Os mercados globais estão freando suas expectativas de cortes nas taxas de juros, enquanto o Federal Reserve dos EUA luta contra a inflação persistente. Isso está causando um ripple em todo o mundo, complicando as estratégias financeiras de outros grandes bancos centrais.
Os dados recentes sobre a inflação nos EUA têm sido decepcionantes, levando a uma redução nas previsões de cortes nas taxas de juros por parte do Banco Central Europeu (BCE), do Banco da Inglaterra (BoE) e do próprio Fed. Apesar das afirmações de do BCE e do BoE de que seus desafios inflacionários diferem dos dos EUA, a pressão do mercado americano é inegável.
Bancos Centrais em Alerta
As expectativas de redução das taxas de juros pelo BCE sofreram uma mudança significativa. Os analistas agora preveem uma queda de cerca de 0,7 ponto percentual a partir da próxima reunião de política monetária, em 6 de junho, uma redução em relação aos 0,88 pontos anteriormente previstos. No início deste ano, a expectativa era ainda mais otimista, de 1,63 pontos.
Da mesma forma, a previsão de cortes nas taxas de juros do Banco da Inglaterra foi revisada para baixo, de 1,72 ponto percentual no início do ano para 0,44 ponto percentual. Essa mudança está alinhada com a redução das expectativas do mercado em relação ao Fed, que deve manter as taxas em seu nível mais alto em 23 anos na próxima reunião.
A divergência nas diretrizes políticas entre os EUA e a Europa tem sido um tema recorrente, mas cortes agressivos nas taxas de juros em outras regiões podem ser contraproducentes, impactando as taxas de câmbio, os custos de importação e a inflação geral.
Jay Powell, presidente do Fed, reconheceu recentemente que a inflação nos EUA permanece teimosamente alta, sugerindo que os custos de empréstimo precisarão permanecer elevados por mais tempo do que o previsto anteriormente. De fato, o indicador de inflação preferido do Fed registrou um aumento de 2,7% em março em comparação com o ano anterior, acima do esperado, levando alguns investidores a apostarem até mesmo em aumentos nas taxas de juros do Fed no próximo ano.
Uma dança global complexa
Adent do BCE, Christine Lagarde, e o governador do Banco da Inglaterra, Andrew Bailey, destacaram que a dinâmica da inflação na Europa é distinta, frequentemente impulsionada mais pelos custos de energia em comparação com os grandes defifiscais dos EUA. Apesar disso, ambos sinalizaram possíveis cortes nas taxas de juros ainda neste verão, mesmo que a primeira redução da taxa do Fed possa não ocorrer antes de novembro.

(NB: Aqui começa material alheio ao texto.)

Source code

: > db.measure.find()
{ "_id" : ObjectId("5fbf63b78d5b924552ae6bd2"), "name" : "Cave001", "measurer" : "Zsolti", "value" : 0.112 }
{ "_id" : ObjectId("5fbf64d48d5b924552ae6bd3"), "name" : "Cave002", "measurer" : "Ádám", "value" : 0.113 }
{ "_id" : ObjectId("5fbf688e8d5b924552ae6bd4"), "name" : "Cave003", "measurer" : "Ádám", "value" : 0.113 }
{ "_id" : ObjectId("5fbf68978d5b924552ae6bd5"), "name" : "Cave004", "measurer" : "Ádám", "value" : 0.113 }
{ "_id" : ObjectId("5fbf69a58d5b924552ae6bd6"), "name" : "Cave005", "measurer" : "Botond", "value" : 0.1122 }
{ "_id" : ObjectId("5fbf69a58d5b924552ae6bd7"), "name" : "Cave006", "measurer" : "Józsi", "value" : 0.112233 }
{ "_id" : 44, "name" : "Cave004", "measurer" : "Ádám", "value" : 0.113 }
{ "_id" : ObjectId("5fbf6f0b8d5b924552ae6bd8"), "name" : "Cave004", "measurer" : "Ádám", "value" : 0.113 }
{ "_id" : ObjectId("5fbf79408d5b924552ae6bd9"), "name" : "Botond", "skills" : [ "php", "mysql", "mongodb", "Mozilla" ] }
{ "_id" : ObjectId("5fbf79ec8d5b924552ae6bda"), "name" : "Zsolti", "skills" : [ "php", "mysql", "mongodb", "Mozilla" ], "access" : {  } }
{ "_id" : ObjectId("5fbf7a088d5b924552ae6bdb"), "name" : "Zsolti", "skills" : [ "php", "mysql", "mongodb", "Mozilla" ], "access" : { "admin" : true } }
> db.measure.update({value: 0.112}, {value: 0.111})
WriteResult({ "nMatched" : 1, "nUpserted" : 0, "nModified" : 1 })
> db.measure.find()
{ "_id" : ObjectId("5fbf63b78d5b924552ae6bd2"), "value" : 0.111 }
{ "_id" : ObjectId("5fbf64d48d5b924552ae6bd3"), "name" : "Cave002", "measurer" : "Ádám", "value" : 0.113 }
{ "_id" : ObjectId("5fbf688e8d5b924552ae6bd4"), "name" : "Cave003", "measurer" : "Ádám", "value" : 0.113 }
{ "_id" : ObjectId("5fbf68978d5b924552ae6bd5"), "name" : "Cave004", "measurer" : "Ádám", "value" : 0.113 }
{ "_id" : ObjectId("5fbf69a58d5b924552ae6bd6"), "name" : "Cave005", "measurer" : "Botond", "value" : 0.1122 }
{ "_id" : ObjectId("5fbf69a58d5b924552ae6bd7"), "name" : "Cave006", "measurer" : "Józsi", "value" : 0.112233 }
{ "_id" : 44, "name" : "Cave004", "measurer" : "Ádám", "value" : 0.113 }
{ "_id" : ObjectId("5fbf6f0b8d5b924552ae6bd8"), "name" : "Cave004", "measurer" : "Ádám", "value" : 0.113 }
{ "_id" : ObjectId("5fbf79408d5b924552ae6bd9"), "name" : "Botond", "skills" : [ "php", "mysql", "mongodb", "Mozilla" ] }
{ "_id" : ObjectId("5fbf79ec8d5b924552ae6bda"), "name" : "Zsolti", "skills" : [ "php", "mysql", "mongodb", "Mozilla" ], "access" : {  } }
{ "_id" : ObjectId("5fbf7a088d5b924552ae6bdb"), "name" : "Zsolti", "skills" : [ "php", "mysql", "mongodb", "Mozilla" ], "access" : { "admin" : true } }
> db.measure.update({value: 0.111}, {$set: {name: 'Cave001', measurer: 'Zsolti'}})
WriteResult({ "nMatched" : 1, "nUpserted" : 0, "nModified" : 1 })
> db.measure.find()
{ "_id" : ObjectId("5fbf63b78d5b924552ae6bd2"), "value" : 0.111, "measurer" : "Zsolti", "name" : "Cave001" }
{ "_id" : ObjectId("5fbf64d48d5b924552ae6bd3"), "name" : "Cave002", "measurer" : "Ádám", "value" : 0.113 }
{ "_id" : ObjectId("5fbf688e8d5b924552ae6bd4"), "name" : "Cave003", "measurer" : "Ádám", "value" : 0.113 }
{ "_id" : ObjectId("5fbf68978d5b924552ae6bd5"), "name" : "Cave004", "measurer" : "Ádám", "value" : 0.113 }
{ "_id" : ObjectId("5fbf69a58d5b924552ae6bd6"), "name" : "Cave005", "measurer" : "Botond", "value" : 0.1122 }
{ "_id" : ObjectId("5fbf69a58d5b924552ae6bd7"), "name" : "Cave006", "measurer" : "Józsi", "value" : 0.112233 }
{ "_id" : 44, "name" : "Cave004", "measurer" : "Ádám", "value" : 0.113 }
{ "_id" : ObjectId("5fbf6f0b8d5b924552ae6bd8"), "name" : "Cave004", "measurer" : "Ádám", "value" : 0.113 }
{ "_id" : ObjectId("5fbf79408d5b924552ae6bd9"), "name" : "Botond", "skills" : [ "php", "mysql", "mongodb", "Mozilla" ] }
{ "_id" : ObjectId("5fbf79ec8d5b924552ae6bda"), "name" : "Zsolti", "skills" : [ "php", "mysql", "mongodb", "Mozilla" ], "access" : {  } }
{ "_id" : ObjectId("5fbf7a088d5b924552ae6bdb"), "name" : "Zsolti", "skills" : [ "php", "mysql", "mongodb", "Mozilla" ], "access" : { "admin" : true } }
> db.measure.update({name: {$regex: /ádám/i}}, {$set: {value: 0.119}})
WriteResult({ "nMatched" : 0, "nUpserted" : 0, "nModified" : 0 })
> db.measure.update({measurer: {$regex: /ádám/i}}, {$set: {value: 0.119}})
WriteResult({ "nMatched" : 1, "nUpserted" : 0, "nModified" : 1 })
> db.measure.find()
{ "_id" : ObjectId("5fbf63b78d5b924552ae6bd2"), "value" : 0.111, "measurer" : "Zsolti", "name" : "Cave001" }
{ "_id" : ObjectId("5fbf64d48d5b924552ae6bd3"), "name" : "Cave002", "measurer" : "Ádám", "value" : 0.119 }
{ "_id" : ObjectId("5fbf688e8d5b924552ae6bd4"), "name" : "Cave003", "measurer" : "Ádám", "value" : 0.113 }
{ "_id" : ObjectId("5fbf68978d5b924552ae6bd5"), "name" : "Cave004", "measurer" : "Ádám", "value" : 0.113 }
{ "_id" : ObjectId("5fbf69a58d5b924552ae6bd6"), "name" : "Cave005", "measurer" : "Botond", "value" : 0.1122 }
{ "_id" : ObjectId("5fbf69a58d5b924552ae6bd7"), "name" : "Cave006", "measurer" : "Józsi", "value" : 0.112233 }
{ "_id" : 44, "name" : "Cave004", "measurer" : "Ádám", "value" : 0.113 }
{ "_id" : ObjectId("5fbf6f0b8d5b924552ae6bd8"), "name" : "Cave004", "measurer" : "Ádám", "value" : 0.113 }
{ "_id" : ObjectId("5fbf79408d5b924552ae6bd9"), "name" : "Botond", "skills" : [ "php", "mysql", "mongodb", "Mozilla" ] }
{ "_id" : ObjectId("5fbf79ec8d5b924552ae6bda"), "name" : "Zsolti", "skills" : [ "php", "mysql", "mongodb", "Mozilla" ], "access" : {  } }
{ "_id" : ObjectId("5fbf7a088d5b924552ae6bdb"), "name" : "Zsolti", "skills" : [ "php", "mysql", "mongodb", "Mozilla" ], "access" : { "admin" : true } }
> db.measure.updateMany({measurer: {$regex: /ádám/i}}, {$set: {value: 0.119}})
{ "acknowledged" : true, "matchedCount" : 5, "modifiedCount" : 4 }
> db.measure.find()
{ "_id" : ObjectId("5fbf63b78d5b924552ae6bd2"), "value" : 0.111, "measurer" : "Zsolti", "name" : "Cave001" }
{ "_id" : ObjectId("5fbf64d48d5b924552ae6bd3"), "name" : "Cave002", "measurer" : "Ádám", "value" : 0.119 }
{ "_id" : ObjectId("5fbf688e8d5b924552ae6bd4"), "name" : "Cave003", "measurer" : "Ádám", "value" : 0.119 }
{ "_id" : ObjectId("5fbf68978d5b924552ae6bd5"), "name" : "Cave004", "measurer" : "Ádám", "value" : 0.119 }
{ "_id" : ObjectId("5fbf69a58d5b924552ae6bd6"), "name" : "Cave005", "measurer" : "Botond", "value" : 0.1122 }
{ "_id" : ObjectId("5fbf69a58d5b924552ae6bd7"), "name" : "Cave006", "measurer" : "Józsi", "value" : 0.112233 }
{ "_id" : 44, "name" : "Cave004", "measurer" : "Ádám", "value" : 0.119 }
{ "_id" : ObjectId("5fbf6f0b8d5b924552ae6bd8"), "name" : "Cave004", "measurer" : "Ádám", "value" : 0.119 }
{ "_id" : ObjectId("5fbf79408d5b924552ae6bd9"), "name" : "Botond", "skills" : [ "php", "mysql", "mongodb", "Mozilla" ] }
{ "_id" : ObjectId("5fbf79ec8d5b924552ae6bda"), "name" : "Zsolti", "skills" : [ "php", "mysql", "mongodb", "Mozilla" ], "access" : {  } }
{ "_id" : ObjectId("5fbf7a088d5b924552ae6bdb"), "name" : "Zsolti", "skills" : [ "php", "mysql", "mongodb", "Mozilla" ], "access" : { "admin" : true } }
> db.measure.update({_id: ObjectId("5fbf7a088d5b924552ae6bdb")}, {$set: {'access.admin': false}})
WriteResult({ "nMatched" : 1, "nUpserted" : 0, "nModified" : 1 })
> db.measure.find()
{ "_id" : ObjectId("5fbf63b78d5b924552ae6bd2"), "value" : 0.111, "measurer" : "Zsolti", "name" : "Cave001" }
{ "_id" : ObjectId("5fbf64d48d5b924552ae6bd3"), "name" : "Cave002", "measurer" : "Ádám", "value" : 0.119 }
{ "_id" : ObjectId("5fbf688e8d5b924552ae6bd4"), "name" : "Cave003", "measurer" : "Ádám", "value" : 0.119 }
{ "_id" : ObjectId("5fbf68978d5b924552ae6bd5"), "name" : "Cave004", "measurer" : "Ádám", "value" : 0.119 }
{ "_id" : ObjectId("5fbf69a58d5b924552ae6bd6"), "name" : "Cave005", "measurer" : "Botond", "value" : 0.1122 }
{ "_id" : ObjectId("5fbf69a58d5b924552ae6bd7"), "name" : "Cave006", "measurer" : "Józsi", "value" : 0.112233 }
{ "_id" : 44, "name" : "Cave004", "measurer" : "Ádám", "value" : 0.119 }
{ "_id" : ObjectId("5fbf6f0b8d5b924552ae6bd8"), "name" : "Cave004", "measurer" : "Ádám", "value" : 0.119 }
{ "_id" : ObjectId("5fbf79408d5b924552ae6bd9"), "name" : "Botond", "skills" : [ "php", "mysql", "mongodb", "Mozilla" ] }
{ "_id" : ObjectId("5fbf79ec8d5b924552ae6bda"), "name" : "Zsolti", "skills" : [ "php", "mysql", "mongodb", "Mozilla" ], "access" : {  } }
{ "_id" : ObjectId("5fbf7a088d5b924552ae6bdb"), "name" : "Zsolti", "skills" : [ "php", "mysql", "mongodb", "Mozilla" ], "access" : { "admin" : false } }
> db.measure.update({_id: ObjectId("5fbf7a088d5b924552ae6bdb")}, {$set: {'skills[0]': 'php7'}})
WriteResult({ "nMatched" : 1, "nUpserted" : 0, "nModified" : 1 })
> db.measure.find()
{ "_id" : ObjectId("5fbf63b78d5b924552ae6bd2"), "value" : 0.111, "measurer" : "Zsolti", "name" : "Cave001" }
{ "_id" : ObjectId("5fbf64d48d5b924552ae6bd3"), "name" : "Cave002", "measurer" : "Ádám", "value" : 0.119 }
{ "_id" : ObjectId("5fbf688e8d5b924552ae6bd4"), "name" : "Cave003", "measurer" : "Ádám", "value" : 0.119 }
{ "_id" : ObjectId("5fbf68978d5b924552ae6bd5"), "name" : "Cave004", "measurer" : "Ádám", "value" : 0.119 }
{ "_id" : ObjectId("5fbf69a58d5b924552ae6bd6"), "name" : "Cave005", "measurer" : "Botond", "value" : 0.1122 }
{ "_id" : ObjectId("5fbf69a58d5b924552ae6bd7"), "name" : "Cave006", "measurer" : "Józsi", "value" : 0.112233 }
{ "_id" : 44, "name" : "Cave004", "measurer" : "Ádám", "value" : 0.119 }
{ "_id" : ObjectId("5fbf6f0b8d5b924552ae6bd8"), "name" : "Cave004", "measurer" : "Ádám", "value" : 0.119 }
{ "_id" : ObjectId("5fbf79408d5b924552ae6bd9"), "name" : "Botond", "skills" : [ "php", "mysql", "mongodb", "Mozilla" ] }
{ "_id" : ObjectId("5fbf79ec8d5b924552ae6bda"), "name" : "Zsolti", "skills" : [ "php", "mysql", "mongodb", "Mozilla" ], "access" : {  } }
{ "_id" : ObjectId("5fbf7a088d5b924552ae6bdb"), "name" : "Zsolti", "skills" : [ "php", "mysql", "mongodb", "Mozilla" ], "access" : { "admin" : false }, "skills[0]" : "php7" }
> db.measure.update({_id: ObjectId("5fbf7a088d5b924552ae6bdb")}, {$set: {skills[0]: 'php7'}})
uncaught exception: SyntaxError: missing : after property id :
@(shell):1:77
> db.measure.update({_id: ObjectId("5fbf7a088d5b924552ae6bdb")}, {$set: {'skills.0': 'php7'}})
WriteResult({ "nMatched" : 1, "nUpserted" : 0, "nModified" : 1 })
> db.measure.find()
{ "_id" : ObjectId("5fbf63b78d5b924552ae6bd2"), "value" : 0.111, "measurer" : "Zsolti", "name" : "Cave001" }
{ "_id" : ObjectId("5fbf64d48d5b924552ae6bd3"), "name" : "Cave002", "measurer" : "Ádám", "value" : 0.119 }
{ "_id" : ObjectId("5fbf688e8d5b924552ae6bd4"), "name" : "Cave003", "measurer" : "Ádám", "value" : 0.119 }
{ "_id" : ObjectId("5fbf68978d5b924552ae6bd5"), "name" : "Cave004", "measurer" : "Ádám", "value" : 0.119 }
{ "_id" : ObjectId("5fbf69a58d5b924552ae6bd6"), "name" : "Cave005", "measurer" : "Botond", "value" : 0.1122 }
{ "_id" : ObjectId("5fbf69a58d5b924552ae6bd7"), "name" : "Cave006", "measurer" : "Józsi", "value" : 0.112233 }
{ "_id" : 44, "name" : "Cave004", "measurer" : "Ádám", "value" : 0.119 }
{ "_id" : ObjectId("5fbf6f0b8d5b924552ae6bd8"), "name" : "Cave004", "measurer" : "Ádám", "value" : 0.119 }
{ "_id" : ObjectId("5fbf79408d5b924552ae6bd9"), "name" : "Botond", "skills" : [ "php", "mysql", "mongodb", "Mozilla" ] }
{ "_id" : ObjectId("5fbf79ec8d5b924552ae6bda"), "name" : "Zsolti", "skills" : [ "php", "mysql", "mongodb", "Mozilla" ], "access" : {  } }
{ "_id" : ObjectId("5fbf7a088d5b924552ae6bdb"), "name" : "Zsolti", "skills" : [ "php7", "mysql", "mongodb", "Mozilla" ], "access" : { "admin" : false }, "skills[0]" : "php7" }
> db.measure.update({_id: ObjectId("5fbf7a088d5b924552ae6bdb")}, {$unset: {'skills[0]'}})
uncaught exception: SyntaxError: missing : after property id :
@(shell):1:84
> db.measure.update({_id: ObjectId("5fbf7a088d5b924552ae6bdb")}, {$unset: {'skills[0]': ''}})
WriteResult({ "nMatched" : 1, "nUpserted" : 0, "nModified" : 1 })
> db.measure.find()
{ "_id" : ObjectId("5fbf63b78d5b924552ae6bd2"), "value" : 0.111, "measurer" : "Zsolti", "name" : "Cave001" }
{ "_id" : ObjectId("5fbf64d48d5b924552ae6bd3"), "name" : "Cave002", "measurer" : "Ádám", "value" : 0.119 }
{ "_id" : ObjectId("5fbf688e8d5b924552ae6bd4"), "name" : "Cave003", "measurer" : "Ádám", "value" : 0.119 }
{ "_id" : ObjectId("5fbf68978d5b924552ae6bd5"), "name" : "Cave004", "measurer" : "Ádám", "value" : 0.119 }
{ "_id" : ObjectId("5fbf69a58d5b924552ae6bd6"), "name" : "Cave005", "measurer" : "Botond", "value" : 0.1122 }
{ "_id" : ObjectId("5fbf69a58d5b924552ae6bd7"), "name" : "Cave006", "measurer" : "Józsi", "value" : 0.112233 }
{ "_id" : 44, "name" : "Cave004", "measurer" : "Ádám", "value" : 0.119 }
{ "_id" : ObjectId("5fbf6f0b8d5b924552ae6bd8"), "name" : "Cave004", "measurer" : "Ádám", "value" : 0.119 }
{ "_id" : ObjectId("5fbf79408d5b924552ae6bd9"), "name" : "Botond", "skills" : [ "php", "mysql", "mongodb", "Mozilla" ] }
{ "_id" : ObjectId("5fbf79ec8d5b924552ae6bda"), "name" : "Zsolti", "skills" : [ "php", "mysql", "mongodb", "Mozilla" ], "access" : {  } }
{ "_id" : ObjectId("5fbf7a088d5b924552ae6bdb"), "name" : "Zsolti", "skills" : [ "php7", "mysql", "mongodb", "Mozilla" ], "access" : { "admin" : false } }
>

As discussões sobre as disparidades nas taxas de juros continuam, com autoridades do BCE e do Banco da Inglaterra expressando opiniões divergentes sobre o quanto suas políticas podem se desviar das do Fed. A recente queda do euro em relação ao dólar ressalta o delicado equilíbrio que os bancos centrais devem manter ao responder a essas pressões econômicas.
Na Ásia, o cenário é igualmente complexo. O Banco do Japão (BOJ) enfrenta pressões inflacionárias devido à desvalorização do iene, que atingiu mínimas de 34 anos em relação ao dólar, o que aumenta o custo das importações. Mesmo assim, o BOJ optou por manter suas taxas de juros atuais, uma abordagem cautelosa compartilhada por seu presidente, que prefere ajustes graduais.
As condições financeiras globais se tornaram ainda mais restritivas devido às políticas rigorosas dos EUA, influenciando os mercados de títulos em todo o mundo. Os títulos alemães de 10 anos, por exemplo, frequentemente acompanham os movimentos dos títulos do Tesouro americano de 10 anos.
Em uma entrevista, a Secretária do Tesouro, Janet Yellen, expressou otimismo de que os EUA estão em uma trajetória de inflação descendente, o que potencialmente possibilitaria futuros cortes nas taxas de juros. Ela destacou o papel dos custos de moradia nos indicadores de inflação, sugerindo que uma estabilização no mercado de aluguel de imóveis poderia eventualmente levar a índices de inflação mais moderados.
Entretanto, os bancos centrais de outras partes do mundo, incluindo Paraguai, Turquia, Rússia e Guatemala, mantiveram suas taxas estáveis. A Hungria desacelerou seus cortes de juros, enquanto a Indonésia aumentou as taxas inesperadamente. A Argentina, por outro lado, continua a reduzir suas taxas, apostando em uma desaceleração sustentada da inflação.